▶ **Exercise description**: Give back the material that follows, identical in every line.

▶ **Records for the task**:
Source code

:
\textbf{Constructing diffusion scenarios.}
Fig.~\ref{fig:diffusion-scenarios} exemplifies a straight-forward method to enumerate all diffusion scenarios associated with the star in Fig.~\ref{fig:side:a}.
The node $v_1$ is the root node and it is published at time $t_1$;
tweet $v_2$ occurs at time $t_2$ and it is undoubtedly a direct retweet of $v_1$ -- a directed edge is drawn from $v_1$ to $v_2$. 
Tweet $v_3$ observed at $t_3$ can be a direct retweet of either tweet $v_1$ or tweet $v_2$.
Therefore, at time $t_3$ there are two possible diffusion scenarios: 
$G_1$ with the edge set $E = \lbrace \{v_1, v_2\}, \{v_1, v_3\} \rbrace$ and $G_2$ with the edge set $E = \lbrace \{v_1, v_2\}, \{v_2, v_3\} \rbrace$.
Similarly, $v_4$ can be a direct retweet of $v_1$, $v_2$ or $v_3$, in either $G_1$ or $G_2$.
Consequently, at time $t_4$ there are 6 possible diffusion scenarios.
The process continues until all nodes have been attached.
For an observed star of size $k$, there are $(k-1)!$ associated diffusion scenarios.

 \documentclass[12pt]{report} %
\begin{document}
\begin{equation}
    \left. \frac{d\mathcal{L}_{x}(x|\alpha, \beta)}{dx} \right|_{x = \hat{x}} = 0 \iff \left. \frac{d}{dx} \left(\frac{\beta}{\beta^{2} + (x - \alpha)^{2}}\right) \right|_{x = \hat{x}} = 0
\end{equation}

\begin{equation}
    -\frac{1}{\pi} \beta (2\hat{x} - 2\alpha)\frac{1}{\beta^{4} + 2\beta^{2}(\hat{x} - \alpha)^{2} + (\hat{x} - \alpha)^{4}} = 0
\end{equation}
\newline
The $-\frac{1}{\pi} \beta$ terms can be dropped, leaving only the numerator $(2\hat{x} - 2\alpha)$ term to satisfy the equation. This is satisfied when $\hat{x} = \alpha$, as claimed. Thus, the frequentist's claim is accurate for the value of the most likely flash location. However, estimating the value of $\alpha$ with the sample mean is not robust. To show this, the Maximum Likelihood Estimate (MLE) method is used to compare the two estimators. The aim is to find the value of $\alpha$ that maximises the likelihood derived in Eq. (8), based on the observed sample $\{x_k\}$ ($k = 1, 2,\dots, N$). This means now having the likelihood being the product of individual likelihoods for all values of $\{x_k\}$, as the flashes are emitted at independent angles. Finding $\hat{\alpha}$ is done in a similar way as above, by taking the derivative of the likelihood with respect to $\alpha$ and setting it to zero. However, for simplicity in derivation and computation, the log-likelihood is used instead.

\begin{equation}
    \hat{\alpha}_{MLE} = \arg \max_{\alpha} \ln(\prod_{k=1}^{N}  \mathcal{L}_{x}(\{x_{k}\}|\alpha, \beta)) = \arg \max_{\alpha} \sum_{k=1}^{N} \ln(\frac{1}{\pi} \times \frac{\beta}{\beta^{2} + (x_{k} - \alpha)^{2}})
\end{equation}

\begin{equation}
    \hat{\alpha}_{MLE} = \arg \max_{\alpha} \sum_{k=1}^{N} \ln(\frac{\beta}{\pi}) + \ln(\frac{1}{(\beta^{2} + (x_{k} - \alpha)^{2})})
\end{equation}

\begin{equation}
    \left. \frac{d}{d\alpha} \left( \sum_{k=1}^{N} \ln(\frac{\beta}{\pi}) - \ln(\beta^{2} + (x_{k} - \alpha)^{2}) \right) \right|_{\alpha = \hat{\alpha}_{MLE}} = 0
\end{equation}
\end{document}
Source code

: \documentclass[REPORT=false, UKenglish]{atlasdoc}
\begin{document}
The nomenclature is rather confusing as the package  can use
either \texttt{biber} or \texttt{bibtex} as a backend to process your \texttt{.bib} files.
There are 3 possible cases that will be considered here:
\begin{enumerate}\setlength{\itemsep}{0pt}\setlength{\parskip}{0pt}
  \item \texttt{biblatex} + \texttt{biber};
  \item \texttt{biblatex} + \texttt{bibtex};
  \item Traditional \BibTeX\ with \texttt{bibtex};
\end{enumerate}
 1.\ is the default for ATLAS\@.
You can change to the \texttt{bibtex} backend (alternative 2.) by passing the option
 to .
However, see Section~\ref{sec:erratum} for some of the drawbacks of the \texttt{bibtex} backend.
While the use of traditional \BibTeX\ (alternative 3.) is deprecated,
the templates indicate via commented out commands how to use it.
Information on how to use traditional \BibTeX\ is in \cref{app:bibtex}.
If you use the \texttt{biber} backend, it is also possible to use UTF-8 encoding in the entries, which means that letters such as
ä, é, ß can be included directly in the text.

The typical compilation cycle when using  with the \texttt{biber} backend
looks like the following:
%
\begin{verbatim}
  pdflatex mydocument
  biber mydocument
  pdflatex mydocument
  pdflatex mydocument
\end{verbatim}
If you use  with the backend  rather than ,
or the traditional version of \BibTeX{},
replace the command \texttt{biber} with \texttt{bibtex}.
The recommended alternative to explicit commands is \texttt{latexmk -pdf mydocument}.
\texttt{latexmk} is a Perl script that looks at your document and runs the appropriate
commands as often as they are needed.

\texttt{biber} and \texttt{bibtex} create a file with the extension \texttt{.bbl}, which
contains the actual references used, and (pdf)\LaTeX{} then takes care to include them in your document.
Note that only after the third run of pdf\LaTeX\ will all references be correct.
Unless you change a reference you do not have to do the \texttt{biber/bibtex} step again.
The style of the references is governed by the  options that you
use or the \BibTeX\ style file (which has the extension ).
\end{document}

▶ **Task response**:
Source code

:
\textbf{Constructing diffusion scenarios.}
Fig.~\ref{fig:diffusion-scenarios} exemplifies a straight-forward method to enumerate all diffusion scenarios associated with the star in Fig.~\ref{fig:side:a}.
The node $v_1$ is the root node and it is published at time $t_1$;
tweet $v_2$ occurs at time $t_2$ and it is undoubtedly a direct retweet of $v_1$ -- a directed edge is drawn from $v_1$ to $v_2$. 
Tweet $v_3$ observed at $t_3$ can be a direct retweet of either tweet $v_1$ or tweet $v_2$.
Therefore, at time $t_3$ there are two possible diffusion scenarios: 
$G_1$ with the edge set $E = \lbrace \{v_1, v_2\}, \{v_1, v_3\} \rbrace$ and $G_2$ with the edge set $E = \lbrace \{v_1, v_2\}, \{v_2, v_3\} \rbrace$.
Similarly, $v_4$ can be a direct retweet of $v_1$, $v_2$ or $v_3$, in either $G_1$ or $G_2$.
Consequently, at time $t_4$ there are 6 possible diffusion scenarios.
The process continues until all nodes have been attached.
For an observed star of size $k$, there are $(k-1)!$ associated diffusion scenarios.

 \documentclass[12pt]{report} %
\begin{document}
\begin{equation}
    \left. \frac{d\mathcal{L}_{x}(x|\alpha, \beta)}{dx} \right|_{x = \hat{x}} = 0 \iff \left. \frac{d}{dx} \left(\frac{\beta}{\beta^{2} + (x - \alpha)^{2}}\right) \right|_{x = \hat{x}} = 0
\end{equation}

\begin{equation}
    -\frac{1}{\pi} \beta (2\hat{x} - 2\alpha)\frac{1}{\beta^{4} + 2\beta^{2}(\hat{x} - \alpha)^{2} + (\hat{x} - \alpha)^{4}} = 0
\end{equation}
\newline
The $-\frac{1}{\pi} \beta$ terms can be dropped, leaving only the numerator $(2\hat{x} - 2\alpha)$ term to satisfy the equation. This is satisfied when $\hat{x} = \alpha$, as claimed. Thus, the frequentist's claim is accurate for the value of the most likely flash location. However, estimating the value of $\alpha$ with the sample mean is not robust. To show this, the Maximum Likelihood Estimate (MLE) method is used to compare the two estimators. The aim is to find the value of $\alpha$ that maximises the likelihood derived in Eq. (8), based on the observed sample $\{x_k\}$ ($k = 1, 2,\dots, N$). This means now having the likelihood being the product of individual likelihoods for all values of $\{x_k\}$, as the flashes are emitted at independent angles. Finding $\hat{\alpha}$ is done in a similar way as above, by taking the derivative of the likelihood with respect to $\alpha$ and setting it to zero. However, for simplicity in derivation and computation, the log-likelihood is used instead.

\begin{equation}
    \hat{\alpha}_{MLE} = \arg \max_{\alpha} \ln(\prod_{k=1}^{N}  \mathcal{L}_{x}(\{x_{k}\}|\alpha, \beta)) = \arg \max_{\alpha} \sum_{k=1}^{N} \ln(\frac{1}{\pi} \times \frac{\beta}{\beta^{2} + (x_{k} - \alpha)^{2}})
\end{equation}

\begin{equation}
    \hat{\alpha}_{MLE} = \arg \max_{\alpha} \sum_{k=1}^{N} \ln(\frac{\beta}{\pi}) + \ln(\frac{1}{(\beta^{2} + (x_{k} - \alpha)^{2})})
\end{equation}

\begin{equation}
    \left. \frac{d}{d\alpha} \left( \sum_{k=1}^{N} \ln(\frac{\beta}{\pi}) - \ln(\beta^{2} + (x_{k} - \alpha)^{2}) \right) \right|_{\alpha = \hat{\alpha}_{MLE}} = 0
\end{equation}
\end{document}
Source code

: \documentclass[REPORT=false, UKenglish]{atlasdoc}
\begin{document}
The nomenclature is rather confusing as the package  can use
either \texttt{biber} or \texttt{bibtex} as a backend to process your \texttt{.bib} files.
There are 3 possible cases that will be considered here:
\begin{enumerate}\setlength{\itemsep}{0pt}\setlength{\parskip}{0pt}
  \item \texttt{biblatex} + \texttt{biber};
  \item \texttt{biblatex} + \texttt{bibtex};
  \item Traditional \BibTeX\ with \texttt{bibtex};
\end{enumerate}
 1.\ is the default for ATLAS\@.
You can change to the \texttt{bibtex} backend (alternative 2.) by passing the option
 to .
However, see Section~\ref{sec:erratum} for some of the drawbacks of the \texttt{bibtex} backend.
While the use of traditional \BibTeX\ (alternative 3.) is deprecated,
the templates indicate via commented out commands how to use it.
Information on how to use traditional \BibTeX\ is in \cref{app:bibtex}.
If you use the \texttt{biber} backend, it is also possible to use UTF-8 encoding in the entries, which means that letters such as
ä, é, ß can be included directly in the text.

The typical compilation cycle when using  with the \texttt{biber} backend
looks like the following:
%
\begin{verbatim}
  pdflatex mydocument
  biber mydocument
  pdflatex mydocument
  pdflatex mydocument
\end{verbatim}
If you use  with the backend  rather than ,
or the traditional version of \BibTeX{},
replace the command \texttt{biber} with \texttt{bibtex}.
The recommended alternative to explicit commands is \texttt{latexmk -pdf mydocument}.
\texttt{latexmk} is a Perl script that looks at your document and runs the appropriate
commands as often as they are needed.

\texttt{biber} and \texttt{bibtex} create a file with the extension \texttt{.bbl}, which
contains the actual references used, and (pdf)\LaTeX{} then takes care to include them in your document.
Note that only after the third run of pdf\LaTeX\ will all references be correct.
Unless you change a reference you do not have to do the \texttt{biber/bibtex} step again.
The style of the references is governed by the  options that you
use or the \BibTeX\ style file (which has the extension ).
\end{document}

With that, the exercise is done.